Work instruction
In the records below, find the line that contains "Security & Privacy Considerations" and the line that contains "- [ ] OAuth token security". Set down exactly those lines and every line between them, and nothing more.

Exercise input
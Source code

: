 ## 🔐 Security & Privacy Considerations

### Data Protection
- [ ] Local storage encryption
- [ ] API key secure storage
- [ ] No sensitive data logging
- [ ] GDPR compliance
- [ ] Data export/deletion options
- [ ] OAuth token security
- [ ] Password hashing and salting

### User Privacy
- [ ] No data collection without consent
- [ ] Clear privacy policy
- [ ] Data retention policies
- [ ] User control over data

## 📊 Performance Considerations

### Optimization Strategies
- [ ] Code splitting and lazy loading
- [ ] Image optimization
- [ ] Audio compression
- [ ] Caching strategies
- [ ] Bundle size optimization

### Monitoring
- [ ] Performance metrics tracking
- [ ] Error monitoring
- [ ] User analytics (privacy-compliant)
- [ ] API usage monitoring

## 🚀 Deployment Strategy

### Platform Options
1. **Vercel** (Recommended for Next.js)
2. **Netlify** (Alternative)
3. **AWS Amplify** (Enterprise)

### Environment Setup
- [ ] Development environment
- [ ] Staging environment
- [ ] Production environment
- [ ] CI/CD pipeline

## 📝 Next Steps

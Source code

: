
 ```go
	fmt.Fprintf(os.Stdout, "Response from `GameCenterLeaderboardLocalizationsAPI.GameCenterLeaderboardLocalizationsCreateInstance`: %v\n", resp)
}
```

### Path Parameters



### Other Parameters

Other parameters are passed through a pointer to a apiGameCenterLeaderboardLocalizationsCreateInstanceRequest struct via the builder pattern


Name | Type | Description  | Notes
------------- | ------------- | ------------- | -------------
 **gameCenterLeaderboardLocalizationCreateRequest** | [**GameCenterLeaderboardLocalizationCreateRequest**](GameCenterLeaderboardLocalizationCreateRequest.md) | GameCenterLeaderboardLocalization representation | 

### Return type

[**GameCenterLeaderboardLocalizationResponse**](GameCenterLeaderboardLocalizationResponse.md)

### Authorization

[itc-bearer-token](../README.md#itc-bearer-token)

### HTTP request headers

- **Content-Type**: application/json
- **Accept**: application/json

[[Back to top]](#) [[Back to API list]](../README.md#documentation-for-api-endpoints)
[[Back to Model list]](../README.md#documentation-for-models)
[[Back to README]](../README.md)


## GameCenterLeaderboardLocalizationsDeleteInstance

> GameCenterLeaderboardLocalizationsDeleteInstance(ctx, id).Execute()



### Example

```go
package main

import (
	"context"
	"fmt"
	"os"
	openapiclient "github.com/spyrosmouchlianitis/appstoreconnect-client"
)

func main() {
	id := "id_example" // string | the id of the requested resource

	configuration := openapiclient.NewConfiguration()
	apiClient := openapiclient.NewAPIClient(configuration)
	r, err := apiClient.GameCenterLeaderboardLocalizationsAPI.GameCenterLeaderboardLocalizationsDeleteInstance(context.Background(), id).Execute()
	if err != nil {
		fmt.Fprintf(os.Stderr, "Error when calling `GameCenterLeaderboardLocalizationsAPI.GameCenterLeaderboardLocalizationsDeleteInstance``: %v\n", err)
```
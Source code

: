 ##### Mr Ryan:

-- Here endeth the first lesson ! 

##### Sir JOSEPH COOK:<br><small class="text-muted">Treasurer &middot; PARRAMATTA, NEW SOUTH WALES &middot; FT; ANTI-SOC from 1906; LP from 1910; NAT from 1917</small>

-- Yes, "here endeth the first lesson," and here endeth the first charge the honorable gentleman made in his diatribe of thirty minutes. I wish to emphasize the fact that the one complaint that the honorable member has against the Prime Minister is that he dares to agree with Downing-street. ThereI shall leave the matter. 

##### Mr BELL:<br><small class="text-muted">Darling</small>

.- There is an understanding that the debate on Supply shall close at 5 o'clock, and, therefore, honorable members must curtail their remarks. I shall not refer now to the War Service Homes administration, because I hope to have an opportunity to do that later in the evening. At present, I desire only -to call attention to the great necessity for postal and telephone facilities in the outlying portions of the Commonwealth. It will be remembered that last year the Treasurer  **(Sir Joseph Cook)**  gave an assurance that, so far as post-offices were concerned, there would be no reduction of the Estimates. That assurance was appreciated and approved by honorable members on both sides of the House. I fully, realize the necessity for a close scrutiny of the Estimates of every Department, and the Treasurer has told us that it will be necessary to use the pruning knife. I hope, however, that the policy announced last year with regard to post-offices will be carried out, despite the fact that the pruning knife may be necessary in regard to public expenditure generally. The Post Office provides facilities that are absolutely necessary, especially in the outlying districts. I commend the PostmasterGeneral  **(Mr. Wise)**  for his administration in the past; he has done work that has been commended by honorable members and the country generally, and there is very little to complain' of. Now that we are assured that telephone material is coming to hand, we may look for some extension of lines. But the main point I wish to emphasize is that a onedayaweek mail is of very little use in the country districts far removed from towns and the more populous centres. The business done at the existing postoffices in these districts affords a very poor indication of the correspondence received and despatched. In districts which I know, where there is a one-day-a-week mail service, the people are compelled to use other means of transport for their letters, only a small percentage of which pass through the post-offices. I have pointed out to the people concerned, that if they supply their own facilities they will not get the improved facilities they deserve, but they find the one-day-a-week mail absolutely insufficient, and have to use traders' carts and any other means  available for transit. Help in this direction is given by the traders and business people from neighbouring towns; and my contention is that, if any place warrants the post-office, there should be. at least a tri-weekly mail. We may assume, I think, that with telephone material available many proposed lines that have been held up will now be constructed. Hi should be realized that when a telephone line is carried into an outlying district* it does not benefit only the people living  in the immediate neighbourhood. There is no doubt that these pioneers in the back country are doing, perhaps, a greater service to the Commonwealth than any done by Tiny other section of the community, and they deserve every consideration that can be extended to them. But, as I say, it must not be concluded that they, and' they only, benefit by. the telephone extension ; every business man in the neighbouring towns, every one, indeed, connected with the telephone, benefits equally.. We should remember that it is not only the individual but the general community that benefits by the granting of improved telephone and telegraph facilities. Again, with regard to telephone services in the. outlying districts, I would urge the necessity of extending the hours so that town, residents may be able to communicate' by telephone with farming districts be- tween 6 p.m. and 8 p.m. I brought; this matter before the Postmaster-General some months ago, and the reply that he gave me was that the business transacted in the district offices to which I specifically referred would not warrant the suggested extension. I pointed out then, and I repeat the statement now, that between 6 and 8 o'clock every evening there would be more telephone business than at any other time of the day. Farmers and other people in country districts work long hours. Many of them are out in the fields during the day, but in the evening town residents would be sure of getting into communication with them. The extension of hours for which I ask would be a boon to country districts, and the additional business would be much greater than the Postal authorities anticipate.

Solution to this problem
: ## 🔐 Security & Privacy Considerations

### Data Protection
- [ ] Local storage encryption
- [ ] API key secure storage
- [ ] No sensitive data logging
- [ ] GDPR compliance
- [ ] Data export/deletion options
- [ ] OAuth token security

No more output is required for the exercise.